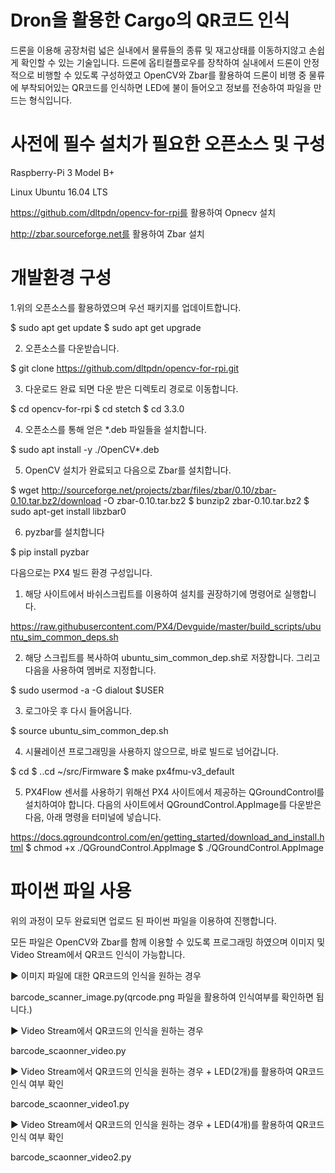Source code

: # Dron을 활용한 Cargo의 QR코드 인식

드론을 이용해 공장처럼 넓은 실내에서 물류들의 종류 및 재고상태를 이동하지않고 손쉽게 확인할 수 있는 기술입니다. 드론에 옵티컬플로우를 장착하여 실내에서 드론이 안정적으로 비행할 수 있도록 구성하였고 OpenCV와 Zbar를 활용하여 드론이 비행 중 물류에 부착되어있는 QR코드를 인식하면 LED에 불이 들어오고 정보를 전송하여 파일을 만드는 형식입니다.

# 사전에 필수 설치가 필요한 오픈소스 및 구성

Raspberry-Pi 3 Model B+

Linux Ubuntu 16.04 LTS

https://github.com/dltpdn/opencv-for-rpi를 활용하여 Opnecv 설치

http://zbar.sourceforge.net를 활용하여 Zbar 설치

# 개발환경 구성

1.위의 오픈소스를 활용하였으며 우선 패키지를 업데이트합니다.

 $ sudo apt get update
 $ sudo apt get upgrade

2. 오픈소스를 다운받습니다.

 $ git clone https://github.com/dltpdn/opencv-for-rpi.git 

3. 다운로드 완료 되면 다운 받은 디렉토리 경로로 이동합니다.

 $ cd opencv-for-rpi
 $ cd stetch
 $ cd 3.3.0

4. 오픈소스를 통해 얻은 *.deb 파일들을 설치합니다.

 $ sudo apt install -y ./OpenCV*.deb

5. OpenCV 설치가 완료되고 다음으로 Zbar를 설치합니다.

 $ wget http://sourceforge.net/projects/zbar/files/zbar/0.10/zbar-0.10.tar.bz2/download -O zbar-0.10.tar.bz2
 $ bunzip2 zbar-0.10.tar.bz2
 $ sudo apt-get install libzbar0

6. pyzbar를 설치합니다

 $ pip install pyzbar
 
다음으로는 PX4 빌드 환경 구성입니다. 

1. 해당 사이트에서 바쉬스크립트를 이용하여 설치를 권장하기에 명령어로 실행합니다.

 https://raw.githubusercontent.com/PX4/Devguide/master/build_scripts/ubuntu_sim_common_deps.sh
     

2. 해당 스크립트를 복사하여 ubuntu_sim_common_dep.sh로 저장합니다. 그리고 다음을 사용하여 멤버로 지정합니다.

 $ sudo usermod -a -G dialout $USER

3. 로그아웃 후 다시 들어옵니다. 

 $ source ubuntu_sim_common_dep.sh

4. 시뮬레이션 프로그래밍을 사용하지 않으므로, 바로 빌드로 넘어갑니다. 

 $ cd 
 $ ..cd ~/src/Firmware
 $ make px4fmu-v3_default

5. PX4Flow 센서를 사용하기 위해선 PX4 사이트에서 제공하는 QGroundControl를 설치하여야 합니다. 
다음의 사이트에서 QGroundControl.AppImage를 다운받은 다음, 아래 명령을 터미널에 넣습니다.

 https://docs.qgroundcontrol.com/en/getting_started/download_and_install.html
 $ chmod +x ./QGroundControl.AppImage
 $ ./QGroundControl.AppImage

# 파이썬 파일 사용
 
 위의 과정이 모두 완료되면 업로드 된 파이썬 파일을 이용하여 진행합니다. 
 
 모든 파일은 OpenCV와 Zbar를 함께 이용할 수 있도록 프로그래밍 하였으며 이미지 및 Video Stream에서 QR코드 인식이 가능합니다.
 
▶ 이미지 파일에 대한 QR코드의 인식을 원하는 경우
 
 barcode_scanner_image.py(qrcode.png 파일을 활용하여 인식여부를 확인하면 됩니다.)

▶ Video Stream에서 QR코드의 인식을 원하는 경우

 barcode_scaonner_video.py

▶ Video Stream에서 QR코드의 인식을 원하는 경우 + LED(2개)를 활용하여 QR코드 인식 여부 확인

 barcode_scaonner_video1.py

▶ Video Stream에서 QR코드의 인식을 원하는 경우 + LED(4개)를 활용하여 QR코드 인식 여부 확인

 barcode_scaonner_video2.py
-------------------------
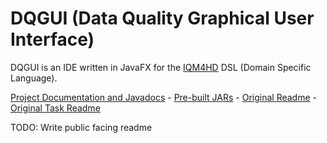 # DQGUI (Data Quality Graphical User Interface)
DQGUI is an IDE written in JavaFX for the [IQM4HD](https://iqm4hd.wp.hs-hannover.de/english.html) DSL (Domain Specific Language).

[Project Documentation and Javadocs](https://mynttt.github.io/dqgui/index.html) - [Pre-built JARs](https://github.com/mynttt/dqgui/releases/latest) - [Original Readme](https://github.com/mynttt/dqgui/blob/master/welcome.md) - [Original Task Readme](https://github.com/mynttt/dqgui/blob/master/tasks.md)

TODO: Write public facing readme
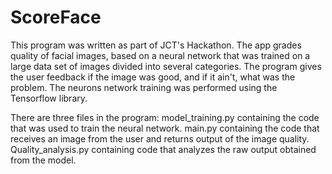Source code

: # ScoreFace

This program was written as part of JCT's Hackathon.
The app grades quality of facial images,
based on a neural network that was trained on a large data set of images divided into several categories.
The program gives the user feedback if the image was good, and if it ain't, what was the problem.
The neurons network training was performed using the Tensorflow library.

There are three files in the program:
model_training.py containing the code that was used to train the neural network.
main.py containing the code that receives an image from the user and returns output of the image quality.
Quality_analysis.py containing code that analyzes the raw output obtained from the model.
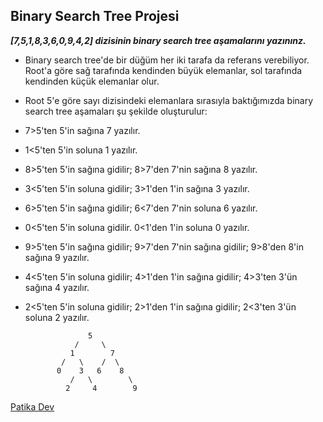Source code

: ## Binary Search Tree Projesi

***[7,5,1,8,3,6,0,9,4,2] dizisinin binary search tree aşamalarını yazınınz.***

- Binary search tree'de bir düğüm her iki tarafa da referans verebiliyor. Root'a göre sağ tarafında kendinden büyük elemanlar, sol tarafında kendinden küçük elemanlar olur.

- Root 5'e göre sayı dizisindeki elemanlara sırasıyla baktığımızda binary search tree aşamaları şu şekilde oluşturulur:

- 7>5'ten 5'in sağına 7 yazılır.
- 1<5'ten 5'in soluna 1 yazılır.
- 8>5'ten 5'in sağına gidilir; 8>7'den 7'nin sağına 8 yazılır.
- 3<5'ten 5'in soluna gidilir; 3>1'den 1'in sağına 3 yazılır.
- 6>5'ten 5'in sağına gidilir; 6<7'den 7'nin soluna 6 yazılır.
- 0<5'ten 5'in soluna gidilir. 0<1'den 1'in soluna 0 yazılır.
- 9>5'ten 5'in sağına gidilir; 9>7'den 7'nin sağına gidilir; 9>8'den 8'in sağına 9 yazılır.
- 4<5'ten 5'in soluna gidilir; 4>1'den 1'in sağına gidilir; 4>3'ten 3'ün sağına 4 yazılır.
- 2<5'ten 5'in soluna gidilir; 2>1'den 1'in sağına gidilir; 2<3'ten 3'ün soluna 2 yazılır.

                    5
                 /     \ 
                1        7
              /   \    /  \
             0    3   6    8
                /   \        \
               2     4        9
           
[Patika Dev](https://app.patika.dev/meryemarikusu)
-------------------------
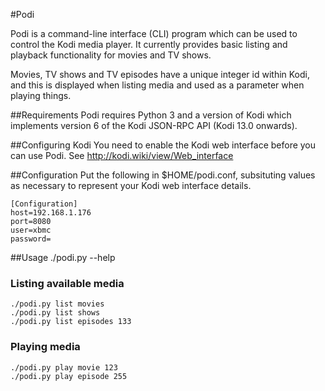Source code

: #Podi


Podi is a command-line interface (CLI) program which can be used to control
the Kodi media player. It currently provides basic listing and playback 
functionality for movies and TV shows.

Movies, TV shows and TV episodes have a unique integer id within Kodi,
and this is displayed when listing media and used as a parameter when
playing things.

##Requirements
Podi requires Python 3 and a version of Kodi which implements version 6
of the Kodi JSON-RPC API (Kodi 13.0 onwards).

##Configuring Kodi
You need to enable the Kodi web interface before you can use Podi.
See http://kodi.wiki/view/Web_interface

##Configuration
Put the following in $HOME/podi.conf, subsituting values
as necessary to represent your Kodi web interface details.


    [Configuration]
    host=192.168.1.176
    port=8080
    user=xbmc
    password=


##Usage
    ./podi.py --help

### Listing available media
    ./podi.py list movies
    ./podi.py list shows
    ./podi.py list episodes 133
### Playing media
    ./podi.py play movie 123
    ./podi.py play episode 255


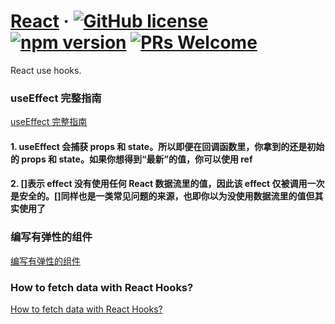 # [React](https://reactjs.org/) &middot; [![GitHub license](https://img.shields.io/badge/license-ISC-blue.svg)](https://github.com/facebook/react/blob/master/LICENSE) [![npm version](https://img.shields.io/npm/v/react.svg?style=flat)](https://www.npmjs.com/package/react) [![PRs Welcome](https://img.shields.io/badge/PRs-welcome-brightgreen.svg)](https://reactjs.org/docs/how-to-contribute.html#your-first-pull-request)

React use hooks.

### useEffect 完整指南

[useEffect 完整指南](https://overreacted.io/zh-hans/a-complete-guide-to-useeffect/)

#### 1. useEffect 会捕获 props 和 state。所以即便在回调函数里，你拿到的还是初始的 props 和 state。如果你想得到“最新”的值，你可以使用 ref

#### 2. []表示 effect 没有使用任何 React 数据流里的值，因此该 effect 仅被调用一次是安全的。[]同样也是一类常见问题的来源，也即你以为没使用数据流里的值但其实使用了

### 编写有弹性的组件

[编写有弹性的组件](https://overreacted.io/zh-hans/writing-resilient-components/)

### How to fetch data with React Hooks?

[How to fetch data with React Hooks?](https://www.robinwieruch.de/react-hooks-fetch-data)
-------------------------
### Exercise prompt
When a line in the records above holds "files", that line is to be reported.

### Output of the task
 $ wget http://sourceforge.net/projects/zbar/files/zbar/0.10/zbar-0.10.tar.bz2/download -O zbar-0.10.tar.bz2
There are three files in the program:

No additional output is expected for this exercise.